Meta-Path Based Attentional Graph Learning Model for Vulnerability Detection

Xin-Cheng Wen,Cuiyun Gao,Jiaxin Ye,Yichen Li,Zhihong Tian,Yan Jia,Xuan Wang
2023-12-11
Abstract:In recent years, deep learning (DL)-based methods have been widely used in code vulnerability detection. The DL-based methods typically extract structural information from source code, e.g., code structure graph, and adopt neural networks such as Graph Neural Networks (GNNs) to learn the graph representations. However, these methods fail to consider the heterogeneous relations in the code structure graph, i.e., the heterogeneous relations mean that the different types of edges connect different types of nodes in the graph, which may obstruct the graph representation learning. Besides, these methods are limited in capturing long-range dependencies due to the deep levels in the code structure graph.
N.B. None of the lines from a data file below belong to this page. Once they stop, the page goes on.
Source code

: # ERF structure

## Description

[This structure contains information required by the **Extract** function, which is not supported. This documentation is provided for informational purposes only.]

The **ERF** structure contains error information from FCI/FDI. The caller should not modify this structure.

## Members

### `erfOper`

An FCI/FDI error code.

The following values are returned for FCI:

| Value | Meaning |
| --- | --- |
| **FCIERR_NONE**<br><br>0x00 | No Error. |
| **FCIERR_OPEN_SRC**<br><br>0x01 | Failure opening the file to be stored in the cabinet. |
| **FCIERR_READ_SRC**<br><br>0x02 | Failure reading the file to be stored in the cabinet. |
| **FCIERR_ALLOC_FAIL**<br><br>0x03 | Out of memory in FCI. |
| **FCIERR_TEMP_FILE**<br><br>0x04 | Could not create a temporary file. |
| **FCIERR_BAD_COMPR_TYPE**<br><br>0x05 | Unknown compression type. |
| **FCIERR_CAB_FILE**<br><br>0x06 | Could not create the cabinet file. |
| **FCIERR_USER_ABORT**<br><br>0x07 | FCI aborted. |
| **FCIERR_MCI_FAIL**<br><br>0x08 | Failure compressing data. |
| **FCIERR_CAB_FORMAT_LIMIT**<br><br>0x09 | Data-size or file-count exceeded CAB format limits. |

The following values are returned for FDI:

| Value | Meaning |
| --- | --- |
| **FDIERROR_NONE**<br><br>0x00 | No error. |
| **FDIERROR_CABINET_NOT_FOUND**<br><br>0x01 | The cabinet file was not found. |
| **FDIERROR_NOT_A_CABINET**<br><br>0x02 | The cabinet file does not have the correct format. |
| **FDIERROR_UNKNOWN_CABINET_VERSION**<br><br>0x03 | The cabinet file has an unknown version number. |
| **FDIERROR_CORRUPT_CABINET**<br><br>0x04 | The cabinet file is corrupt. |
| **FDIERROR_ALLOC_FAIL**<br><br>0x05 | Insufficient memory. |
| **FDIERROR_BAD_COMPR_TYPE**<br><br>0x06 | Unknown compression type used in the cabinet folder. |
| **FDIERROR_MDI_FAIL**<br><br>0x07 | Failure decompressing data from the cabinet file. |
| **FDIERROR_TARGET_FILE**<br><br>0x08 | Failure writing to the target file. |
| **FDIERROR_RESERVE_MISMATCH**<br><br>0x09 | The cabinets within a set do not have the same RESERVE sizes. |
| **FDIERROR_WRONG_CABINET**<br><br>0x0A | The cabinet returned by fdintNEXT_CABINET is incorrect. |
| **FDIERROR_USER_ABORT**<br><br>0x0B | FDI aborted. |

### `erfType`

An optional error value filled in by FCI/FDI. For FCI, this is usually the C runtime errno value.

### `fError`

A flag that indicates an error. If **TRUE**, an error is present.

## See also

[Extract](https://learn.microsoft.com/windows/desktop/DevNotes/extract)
In this paper, we propose a Meta-path based Attentional Graph learning model for code vulNErability deTection, called MAGNET. MAGNET constructs a multi-granularity meta-path graph for each code snippet, in which the heterogeneous relations are denoted as meta-paths to represent the structural information. A meta-path based hierarchical attentional graph neural network is also proposed to capture the relations between distant nodes in the graph. We evaluate MAGNET on three public datasets and the results show that MAGNET outperforms the best baseline method in terms of F1 score by 6.32%, 21.50%, and 25.40%, respectively. MAGNET also achieves the best performance among all the baseline methods in detecting Top-25 most dangerous Common Weakness Enumerations (CWEs), further demonstrating its effectiveness in vulnerability detection.
Software Engineering
What problem does this paper attempt to address?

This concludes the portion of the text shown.